Would you copy each line of the data below that has "models"?

● **Stored data entries**
--------------------------------

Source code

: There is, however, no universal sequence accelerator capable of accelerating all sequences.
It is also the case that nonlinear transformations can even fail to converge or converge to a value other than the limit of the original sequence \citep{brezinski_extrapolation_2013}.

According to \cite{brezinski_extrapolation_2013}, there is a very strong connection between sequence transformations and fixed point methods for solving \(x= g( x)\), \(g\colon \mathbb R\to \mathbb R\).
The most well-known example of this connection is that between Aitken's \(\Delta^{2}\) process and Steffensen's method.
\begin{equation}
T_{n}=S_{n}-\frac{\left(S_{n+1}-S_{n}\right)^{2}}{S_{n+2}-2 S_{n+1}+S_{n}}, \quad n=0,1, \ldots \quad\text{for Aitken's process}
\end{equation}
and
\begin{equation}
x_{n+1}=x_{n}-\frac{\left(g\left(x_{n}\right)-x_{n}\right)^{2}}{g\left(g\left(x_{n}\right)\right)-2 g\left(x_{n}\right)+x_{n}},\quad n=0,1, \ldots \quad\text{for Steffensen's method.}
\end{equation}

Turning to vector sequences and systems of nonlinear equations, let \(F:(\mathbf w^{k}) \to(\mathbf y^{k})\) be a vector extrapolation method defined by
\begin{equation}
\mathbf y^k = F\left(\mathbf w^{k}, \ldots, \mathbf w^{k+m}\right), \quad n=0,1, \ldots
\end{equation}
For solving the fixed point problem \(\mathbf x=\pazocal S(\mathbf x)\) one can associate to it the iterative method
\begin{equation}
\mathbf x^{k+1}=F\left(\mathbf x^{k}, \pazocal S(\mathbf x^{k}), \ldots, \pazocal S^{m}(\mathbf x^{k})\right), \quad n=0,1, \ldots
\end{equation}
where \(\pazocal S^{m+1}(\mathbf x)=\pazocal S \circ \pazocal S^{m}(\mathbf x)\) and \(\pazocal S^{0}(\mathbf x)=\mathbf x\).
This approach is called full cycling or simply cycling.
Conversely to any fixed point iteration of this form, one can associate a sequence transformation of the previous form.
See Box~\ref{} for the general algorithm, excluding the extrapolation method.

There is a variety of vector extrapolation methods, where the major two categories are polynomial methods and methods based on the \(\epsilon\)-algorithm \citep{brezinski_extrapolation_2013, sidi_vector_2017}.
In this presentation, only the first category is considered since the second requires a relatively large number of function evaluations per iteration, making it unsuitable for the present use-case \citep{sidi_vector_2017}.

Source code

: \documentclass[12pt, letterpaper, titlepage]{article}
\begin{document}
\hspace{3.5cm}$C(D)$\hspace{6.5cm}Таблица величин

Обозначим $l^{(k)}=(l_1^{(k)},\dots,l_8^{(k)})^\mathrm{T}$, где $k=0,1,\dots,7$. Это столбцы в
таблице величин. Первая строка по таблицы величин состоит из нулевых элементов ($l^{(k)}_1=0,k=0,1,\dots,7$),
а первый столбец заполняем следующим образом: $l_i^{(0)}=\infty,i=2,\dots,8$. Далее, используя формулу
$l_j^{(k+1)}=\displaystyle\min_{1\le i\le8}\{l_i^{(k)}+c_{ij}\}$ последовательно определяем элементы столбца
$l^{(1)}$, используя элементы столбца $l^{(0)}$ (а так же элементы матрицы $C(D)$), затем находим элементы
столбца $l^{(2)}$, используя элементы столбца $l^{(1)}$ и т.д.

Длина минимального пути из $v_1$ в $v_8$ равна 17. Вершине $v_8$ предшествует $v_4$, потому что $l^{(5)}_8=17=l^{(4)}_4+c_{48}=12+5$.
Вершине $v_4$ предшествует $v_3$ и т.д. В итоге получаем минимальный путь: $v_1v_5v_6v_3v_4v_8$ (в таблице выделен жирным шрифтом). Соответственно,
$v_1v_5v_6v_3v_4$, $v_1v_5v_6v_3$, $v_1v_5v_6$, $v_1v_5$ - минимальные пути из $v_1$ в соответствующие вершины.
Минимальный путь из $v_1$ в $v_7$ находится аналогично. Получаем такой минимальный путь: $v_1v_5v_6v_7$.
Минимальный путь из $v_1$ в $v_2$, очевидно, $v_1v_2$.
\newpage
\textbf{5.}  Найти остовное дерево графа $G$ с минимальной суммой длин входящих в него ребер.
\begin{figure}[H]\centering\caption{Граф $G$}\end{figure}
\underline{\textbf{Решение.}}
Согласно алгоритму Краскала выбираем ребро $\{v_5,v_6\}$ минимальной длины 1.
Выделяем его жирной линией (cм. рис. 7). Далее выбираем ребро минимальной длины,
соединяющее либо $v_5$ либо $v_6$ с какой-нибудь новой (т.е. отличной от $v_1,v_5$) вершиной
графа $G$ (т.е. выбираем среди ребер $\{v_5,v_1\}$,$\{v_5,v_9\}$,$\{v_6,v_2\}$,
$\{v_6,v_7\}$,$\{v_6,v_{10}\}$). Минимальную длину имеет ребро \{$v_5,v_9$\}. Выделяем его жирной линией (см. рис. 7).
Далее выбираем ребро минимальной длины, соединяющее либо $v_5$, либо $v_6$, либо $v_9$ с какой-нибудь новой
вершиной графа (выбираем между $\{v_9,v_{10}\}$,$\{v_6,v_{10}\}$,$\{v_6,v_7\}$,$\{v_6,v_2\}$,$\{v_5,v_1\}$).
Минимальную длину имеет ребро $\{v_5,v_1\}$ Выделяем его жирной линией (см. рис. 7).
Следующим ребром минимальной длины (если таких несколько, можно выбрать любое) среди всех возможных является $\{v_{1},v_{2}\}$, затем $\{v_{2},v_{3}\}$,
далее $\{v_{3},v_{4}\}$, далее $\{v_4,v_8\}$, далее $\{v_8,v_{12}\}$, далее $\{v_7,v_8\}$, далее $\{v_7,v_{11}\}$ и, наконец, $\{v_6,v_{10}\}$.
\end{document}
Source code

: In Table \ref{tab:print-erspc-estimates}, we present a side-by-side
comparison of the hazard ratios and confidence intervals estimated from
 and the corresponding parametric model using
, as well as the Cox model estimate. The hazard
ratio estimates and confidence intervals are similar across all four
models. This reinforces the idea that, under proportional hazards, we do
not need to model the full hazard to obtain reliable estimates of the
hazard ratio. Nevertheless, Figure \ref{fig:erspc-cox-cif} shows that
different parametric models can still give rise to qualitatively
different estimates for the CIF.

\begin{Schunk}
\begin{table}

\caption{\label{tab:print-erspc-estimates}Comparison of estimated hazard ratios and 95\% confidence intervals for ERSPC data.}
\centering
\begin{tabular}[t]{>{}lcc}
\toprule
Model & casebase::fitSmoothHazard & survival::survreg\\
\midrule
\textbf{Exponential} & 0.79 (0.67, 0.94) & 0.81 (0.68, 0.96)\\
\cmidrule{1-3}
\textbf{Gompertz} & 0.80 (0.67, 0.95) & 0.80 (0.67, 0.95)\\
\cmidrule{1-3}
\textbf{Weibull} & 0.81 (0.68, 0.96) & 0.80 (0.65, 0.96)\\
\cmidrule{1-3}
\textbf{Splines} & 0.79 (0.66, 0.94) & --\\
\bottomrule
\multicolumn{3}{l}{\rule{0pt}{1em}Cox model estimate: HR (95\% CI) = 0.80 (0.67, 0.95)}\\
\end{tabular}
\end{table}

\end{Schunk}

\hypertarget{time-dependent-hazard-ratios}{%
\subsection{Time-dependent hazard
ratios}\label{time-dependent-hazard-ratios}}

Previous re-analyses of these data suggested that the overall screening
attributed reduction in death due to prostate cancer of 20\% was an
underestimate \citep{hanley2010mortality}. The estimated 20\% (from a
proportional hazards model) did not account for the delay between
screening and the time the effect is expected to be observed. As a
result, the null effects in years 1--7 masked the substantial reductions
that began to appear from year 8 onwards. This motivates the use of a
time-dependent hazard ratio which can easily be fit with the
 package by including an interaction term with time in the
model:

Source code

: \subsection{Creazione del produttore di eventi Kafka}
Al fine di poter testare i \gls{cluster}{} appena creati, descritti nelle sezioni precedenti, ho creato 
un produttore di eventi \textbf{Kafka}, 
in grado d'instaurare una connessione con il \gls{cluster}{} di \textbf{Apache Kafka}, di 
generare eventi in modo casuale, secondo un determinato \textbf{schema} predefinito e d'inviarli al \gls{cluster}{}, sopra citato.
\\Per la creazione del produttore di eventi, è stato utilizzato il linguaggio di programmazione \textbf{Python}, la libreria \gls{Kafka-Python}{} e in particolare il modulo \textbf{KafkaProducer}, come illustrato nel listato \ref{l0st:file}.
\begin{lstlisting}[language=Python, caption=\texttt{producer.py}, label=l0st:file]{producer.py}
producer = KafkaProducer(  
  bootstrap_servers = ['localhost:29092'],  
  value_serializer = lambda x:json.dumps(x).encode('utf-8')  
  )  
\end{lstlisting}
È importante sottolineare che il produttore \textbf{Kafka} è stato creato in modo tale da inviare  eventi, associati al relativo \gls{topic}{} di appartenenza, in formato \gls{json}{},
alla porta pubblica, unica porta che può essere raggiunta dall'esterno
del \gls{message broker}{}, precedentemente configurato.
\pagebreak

--------------------------------

● **ANSWER BELOW**
models. This reinforces the idea that, under proportional hazards, we do
different parametric models can still give rise to qualitatively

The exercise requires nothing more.